When the aircraft went through a downdraft area the crew corrected with nose-high input. As a result when they transited into an updraft the AoA increased significantly and the plane entered into an accelerated stall. Recovery control inputs were correct (don’t fight the stalling wing) but altitude and terrain prroximity prevented a recovery.
It is incredibly sad to watch this video, but anyone who plans to fly in the mountains must do so.
One of the first and most important rules is never to cross a ridge at 90 degrees, but always to approach at a small angle, so that at the very last moment the pilot has to choice either to cross, or turn away back into the valley.
The pilots of the Junkers, despite having loads of mountain experience, or maybe because they did and were blase, had only one route out, across the ridge. When they hit descending air they had increase the angle of attack to try and out climb, leading to the stall and spin in.
Too true. Sadly they imposed themseves a mid-valley, ridge height trajectory to be able to see the Martinsloch (a hole in the rocks) on the left.
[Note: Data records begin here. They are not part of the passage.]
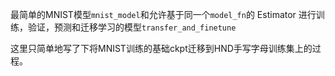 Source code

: 最简单的MNIST模型`mnist_model`和允许基于同一个`model_fn`的 Estimator 进行训练，验证，预测和迁移学习的模型`transfer_and_finetune`

这里只简单地写了下将MNIST训练的基础ckpt迁移到HND手写字母训练集上的过程。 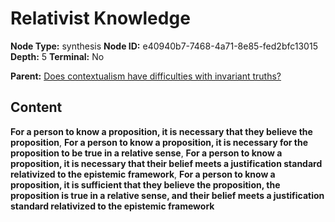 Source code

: # Relativist Knowledge

**Node Type:** synthesis
**Node ID:** e40940b7-7468-4a71-8e85-fed2bfc13015
**Depth:** 5
**Terminal:** No

**Parent:** [Does contextualism have difficulties with invariant truths?](does-contextualism-have-difficulties-with-invariant-truths-antithesis-9a1e9098-64a8-4956-bb8f-01d0f46e127e.md)

## Content

**For a person to know a proposition, it is necessary that they believe the proposition**, **For a person to know a proposition, it is necessary for the proposition to be true in a relative sense**, **For a person to know a proposition, it is necessary that their belief meets a justification standard relativized to the epistemic framework**, **For a person to know a proposition, it is sufficient that they believe the proposition, the proposition is true in a relative sense, and their belief meets a justification standard relativized to the epistemic framework**
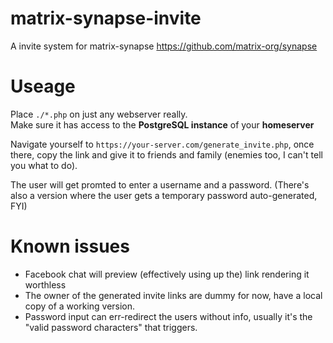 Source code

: # matrix-synapse-invite
A invite system for matrix-synapse https://github.com/matrix-org/synapse

# Useage
Place `./*.php` on just any webserver really.<br>
Make sure it has access to the **PostgreSQL instance** of your **homeserver**

Navigate yourself to `https://your-server.com/generate_invite.php`,
once there, copy the link and give it to friends and family (enemies too, I can't tell you what to do).

The user will get promted to enter a username and a password.
(There's also a version where the user gets a temporary password auto-generated, FYI)

# Known issues
* Facebook chat will preview (effectively using up the) link rendering it worthless
* The owner of the generated invite links are dummy for now, have a local copy of a working version.
* Password input can err-redirect the users without info, usually it's the "valid password characters" that triggers.
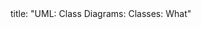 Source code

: <frontmatter>
title: "UML: Class Diagrams: Classes: What"
</frontmatter>

<include src="navbar.md" boilerplate />

<include src="unit-inPage-asFlat.md" boilerplate /> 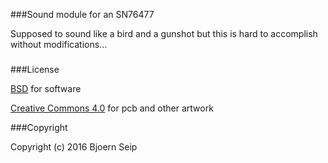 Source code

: 
###Sound module for an SN76477

Supposed to sound like a bird and a gunshot but this is hard to accomplish without modifications...

###


###License

[BSD](LICENSE-BSD.txt) for software

[Creative Commons 4.0](LICENSE-CC.txt) for pcb and other artwork

###Copyright

Copyright (c) 2016 Bjoern Seip

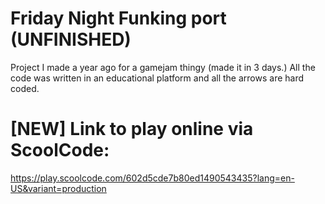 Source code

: # Friday Night Funking port (UNFINISHED)
Project I made a year ago for a gamejam thingy (made it in 3 days.)
All the code was written in an educational platform and all the arrows are hard coded. 

# [NEW] Link to play online via ScoolCode:
https://play.scoolcode.com/602d5cde7b80ed1490543435?lang=en-US&variant=production
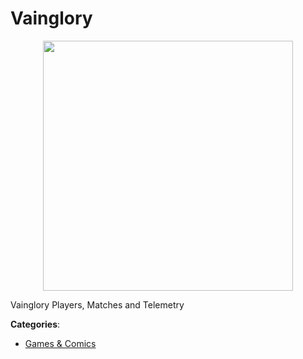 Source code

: # Vainglory
<p align="center">
    <img width="400" src="https://raw.githubusercontent.com/apis-list/apis-list/apis/vainglory/logo_256x256.png" />
</p>

Vainglory Players, Matches and Telemetry



**Categories**:

- [Games & Comics](https://github.com/apis-list/apis-list#games-and-comics)



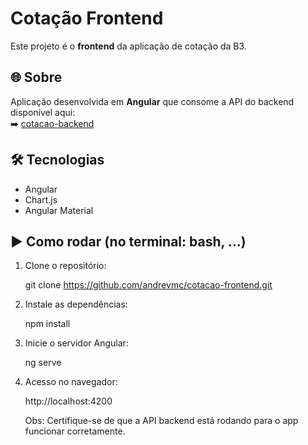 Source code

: # Cotação Frontend

Este projeto é o **frontend** da aplicação de cotação da B3.

## 🌐 Sobre

Aplicação desenvolvida em **Angular** que consome a API do backend disponível aqui:  
➡️ [cotacao-backend](https://github.com/andrevmc/cotacao-backend)

## 🛠️ Tecnologias

- Angular
- Chart.js
- Angular Material

## ▶️ Como rodar (no terminal: bash, ...)

1. Clone o repositório:

   git clone https://github.com/andrevmc/cotacao-frontend.git

2. Instale as dependências:

   npm install

3. Inicie o servidor Angular:

   ng serve

4. Acesso no navegador:

   http://localhost:4200

   Obs: Certifique-se de que a API backend está rodando para o app funcionar corretamente.
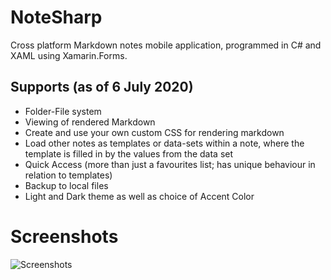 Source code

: # NoteSharp

Cross platform Markdown notes mobile application, programmed in C# and XAML using Xamarin.Forms.

## Supports (as of 6 July 2020)

- Folder-File system
- Viewing of rendered Markdown
- Create and use your own custom CSS for rendering markdown
- Load other notes as templates or data-sets within a note, where the template is filled in by the values from the data set
- Quick Access (more than just a favourites list; has unique behaviour in relation to templates)
- Backup to local files
- Light and Dark theme as well as choice of Accent Color

# Screenshots

![Screenshots](https://i.imgur.com/jU9UkxO.png)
Having said that, that valley is an U-shape about 1’000m ridge – to – ridge; I don’t know what the turn radius of a Junkers at cruise speed is but I certainly wouldn’t want to have to try an U-turn in there (in that size aeroplane).
Peter wrote:
May be same video as above.
Not the same video (I can see the start screen), but cannot play it either. Maybe Switzerland only.
172driver wrote:
Not the same video (I can see the start screen), but cannot play it either. Maybe Switzerland only.
I can play it (Sweden), so not Switzerland only.
It is the same video, except that some parts in the beginning and the end are missing from the second video. These parts are only text that connects the video with the accident investigation – nothing of interest.It works ok on my laptop with the latest Windows software but my German is ‘O’ level 1964. The video reconstruction was helpful with its serious message.